Transcribe exactly everything in the data below from the line containing "Functioning software that" down to the line containing "### Malware Infection Vectors", both lines included and nothing further.

Dataset excerpts:
# # # # #

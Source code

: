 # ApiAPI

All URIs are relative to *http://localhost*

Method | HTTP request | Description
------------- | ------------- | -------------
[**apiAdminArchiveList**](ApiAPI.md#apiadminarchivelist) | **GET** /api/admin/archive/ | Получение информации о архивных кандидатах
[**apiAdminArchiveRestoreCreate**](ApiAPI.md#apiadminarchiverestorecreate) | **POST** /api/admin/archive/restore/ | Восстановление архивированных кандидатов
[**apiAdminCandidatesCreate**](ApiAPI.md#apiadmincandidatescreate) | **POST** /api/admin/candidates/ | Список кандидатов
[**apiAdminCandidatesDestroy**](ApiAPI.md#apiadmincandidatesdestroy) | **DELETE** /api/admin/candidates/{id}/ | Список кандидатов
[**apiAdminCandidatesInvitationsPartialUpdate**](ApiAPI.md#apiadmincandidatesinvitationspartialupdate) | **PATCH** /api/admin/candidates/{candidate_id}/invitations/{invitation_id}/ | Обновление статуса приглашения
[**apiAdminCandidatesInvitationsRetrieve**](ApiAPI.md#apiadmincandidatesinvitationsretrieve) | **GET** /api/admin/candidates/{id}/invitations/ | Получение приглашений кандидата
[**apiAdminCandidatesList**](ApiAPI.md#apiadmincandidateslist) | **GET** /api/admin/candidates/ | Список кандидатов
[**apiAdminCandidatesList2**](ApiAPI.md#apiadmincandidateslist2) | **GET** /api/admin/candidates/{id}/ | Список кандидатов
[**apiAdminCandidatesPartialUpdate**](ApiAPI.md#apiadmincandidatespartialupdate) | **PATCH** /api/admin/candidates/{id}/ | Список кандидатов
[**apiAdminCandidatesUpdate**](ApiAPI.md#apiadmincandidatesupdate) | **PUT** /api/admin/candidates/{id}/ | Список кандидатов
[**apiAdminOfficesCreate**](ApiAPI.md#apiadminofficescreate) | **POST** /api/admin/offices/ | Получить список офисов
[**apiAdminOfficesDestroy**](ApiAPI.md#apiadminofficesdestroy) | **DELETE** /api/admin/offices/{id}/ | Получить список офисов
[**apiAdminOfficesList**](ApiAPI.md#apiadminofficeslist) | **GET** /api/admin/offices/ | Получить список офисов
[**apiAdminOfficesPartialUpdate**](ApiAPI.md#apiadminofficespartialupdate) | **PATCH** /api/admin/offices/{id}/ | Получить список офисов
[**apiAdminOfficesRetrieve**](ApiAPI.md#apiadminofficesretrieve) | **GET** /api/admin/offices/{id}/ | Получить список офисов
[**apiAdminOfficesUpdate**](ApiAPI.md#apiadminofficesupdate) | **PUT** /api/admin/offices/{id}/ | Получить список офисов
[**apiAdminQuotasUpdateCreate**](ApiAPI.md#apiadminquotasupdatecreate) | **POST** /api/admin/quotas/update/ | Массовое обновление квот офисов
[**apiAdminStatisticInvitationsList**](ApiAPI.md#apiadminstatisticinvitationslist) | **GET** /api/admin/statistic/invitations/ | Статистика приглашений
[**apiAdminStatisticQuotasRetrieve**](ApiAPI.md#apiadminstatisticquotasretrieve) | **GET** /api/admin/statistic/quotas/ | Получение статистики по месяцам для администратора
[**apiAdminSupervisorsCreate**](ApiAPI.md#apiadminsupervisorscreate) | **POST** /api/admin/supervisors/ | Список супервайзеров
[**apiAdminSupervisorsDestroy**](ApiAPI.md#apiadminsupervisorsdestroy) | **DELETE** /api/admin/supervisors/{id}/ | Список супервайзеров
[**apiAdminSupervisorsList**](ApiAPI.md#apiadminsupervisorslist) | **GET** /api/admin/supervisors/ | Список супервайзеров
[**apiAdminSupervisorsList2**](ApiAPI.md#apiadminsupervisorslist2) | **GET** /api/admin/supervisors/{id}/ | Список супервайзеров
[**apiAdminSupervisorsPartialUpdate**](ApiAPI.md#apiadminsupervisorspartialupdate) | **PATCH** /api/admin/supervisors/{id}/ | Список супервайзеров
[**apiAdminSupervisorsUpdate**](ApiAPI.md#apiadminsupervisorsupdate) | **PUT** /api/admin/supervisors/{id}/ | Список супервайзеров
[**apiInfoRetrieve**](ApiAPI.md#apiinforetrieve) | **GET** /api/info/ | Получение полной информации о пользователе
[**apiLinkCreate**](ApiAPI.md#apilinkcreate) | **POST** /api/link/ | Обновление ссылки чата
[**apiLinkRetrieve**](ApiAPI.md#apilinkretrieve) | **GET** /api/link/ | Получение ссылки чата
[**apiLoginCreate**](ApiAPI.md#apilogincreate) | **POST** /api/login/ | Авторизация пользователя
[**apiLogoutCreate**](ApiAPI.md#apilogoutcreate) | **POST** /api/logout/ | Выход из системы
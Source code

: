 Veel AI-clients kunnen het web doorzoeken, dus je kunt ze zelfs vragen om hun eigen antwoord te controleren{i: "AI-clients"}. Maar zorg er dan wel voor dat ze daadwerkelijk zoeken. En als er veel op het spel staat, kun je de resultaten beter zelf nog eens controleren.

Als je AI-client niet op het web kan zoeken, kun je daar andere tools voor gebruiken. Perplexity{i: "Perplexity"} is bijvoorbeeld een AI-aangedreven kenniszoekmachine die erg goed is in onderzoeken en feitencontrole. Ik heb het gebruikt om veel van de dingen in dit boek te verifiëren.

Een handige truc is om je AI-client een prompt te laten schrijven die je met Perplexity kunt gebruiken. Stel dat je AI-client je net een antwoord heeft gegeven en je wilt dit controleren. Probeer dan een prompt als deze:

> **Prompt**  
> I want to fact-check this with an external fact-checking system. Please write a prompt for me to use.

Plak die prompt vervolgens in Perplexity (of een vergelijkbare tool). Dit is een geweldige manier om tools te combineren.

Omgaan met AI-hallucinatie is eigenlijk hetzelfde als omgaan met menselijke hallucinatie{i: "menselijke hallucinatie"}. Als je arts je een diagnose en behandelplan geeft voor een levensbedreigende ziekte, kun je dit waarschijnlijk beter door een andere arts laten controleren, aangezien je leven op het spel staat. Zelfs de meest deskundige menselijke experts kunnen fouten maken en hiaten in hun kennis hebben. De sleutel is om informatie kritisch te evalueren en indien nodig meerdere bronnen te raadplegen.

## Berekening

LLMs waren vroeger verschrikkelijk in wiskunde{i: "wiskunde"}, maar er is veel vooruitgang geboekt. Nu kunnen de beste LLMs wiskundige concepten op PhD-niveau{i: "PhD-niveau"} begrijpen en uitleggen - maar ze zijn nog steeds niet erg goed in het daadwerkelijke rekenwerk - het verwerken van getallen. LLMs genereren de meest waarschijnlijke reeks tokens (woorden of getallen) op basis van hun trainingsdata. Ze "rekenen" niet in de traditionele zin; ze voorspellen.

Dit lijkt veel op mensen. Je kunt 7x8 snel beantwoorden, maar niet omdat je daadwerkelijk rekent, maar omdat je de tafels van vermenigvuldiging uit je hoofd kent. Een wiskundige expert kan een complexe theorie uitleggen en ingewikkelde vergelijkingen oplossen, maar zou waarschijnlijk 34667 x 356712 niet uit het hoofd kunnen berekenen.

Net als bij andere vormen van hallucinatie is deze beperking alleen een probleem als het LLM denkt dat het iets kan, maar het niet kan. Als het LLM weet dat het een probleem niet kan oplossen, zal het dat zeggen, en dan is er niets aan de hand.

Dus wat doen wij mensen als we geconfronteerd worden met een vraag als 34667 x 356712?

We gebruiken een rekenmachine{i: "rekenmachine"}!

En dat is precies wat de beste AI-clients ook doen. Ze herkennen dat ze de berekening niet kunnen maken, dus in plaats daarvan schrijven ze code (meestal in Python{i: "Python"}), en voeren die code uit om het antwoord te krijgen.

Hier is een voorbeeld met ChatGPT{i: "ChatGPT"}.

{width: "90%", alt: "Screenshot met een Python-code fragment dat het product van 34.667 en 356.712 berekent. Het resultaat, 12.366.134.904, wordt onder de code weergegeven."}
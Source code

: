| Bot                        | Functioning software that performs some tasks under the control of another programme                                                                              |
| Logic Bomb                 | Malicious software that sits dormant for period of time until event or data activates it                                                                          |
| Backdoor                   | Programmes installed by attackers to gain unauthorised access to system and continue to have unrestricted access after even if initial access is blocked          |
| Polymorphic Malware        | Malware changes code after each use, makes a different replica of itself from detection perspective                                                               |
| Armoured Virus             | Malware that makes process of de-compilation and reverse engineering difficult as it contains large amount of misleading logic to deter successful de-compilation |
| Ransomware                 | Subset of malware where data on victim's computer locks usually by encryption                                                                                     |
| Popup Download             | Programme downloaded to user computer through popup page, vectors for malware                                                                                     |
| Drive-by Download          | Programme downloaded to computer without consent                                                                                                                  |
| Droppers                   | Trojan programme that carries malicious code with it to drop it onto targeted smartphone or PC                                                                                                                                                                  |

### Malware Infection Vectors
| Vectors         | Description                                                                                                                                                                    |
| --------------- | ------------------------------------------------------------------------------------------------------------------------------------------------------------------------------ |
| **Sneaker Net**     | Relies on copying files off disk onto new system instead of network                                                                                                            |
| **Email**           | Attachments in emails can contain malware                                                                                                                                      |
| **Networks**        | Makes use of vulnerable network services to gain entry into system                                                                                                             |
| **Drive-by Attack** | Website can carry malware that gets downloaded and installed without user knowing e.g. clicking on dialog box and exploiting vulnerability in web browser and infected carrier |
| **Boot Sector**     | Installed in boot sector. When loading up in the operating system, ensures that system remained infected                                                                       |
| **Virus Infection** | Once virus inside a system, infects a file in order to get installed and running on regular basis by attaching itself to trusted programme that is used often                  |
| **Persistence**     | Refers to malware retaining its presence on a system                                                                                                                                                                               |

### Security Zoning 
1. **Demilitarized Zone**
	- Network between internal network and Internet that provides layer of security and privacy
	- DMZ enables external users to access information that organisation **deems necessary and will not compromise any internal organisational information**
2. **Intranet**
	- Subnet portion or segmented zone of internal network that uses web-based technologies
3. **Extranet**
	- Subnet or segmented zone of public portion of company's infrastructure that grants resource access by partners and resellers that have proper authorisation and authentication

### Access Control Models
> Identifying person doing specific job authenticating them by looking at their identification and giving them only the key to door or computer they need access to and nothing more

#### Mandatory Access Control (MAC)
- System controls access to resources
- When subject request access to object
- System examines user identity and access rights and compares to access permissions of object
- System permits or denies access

# # # # #

Task answer:
:| Bot                        | Functioning software that performs some tasks under the control of another programme                                                                              |
| Logic Bomb                 | Malicious software that sits dormant for period of time until event or data activates it                                                                          |
| Backdoor                   | Programmes installed by attackers to gain unauthorised access to system and continue to have unrestricted access after even if initial access is blocked          |
| Polymorphic Malware        | Malware changes code after each use, makes a different replica of itself from detection perspective                                                               |
| Armoured Virus             | Malware that makes process of de-compilation and reverse engineering difficult as it contains large amount of misleading logic to deter successful de-compilation |
| Ransomware                 | Subset of malware where data on victim's computer locks usually by encryption                                                                                     |
| Popup Download             | Programme downloaded to user computer through popup page, vectors for malware                                                                                     |
| Drive-by Download          | Programme downloaded to computer without consent                                                                                                                  |
| Droppers                   | Trojan programme that carries malicious code with it to drop it onto targeted smartphone or PC                                                                                                                                                                  |

### Malware Infection Vectors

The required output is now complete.